When I was twelve, home had been Paris rooftops and métro stairs and my mother’s lipstick on a porcelain teacup. My father came home in his dark suit, smelling faintly of diesel and cedar, and told us about a city across an ocean with streets that oozedlike honey in summer and a harbor full of hulking ships. A contract, he said. A project too good to refuse. The Americans wanted him. Needed him. We moved to Charleston and it welcomed us with palms and humidity that licked every inch of the body like a lover with no sense of boundaries.
I became fluent in salt and heat and what it meant to be watched.
Now, the watching was my job. I read currents and tides and the micro-twitches that telegraphed panic through cetacean muscle. I logged numbers with ink that bled when it got wet, data points spaced like freckles across a page I never seemed to fill.
“Truck is five,” Becca said. “They’re bringing the big sling.”
“Good.” I pressed two fingers gently behind the jaw. The pulse was still too fast. “We’ll need to keep his blowhole clear when they shift him. You on that?”
“Yes.”
“And Becca?”
She looked up. “Yeah?”
“Breathe.”
She laughed, short and startled. The sound hiccupped into the wind and made a man at the dunes lower his phone. My intern tucked loose hair under her cap and breathed. Good girl.
“Dr. Allard!” A voice I knew too well. I turned to see Tamika James jogging down from the access path, radio bouncing against her chest, the network’s battered old umbrella under one arm. “We got calls about two more reports south of here. Could be the same animal, could be different. You good if I peel to check?”
“Go.” I nodded toward the umbrella. “Leave that.”
She stabbed the post into the sand, popped the canopy, and shade kissed the dolphin’s skin. Tamika squeezed my shoulderbefore she peeled away, her palm leaving a warm print I felt through cotton.
The horizon shimmered. Far out, beyond the last sandbar, a solitary head bobbed in the chop where a swimmer cut a clean line. Bold. Too far even for most surfers on a good day. He moved like he belonged there, each stroke slicing the glare the way a blade parts water.

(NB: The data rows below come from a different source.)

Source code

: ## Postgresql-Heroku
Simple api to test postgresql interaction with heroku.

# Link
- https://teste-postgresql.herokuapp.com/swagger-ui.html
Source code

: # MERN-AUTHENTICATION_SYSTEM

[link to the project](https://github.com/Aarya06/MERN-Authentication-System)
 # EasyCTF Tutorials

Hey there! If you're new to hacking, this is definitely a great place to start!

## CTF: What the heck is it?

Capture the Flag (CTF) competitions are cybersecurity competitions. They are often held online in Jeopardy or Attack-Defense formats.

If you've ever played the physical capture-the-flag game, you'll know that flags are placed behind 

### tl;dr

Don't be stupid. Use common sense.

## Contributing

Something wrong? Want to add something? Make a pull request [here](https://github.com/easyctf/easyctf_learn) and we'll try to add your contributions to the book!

I dragged my gaze back down. Not now. I wasn’t here to meet men who looked like trouble. I was here because the ocean kept dropping broken things at my feet and expecting me to fix them.
The rumble off the coast deepened. My jaw ached from clenching. I spoke softly to the dolphin to keep from cursing. “You hear it, too, hm? You want to go to deep water away from the headache and the screaming, and the whole world is shallow here.”
Becca’s timer chimed and she re-lubed the eye. “When the Navy liaison called yesterday, did you answer?”
“I let it go to voicemail.” I adjusted the towel. “He can wait.”
She chewed her lip. “He said it was urgent. That they were cooperating in good faith.”
“They always are,” I said, and poured a bucket of water over the towel, letting the overflow run down my wrists and into my boots. The coolness shocked me even though the day was already hot. I felt awake and irritated in the particular way I only felt in Charleston—like this city had a hand down the front of my shirt, pawing at me without asking, assuming I’d take it because that’s what a good girl did.
I wasn’t a good girl.
A cluster of teenagers crept closer, barefoot and sticky with sunscreen, whispering about how soft the dolphin looked. One reached out. I fixed him with a gaze so flat I watched the impulse die on his face.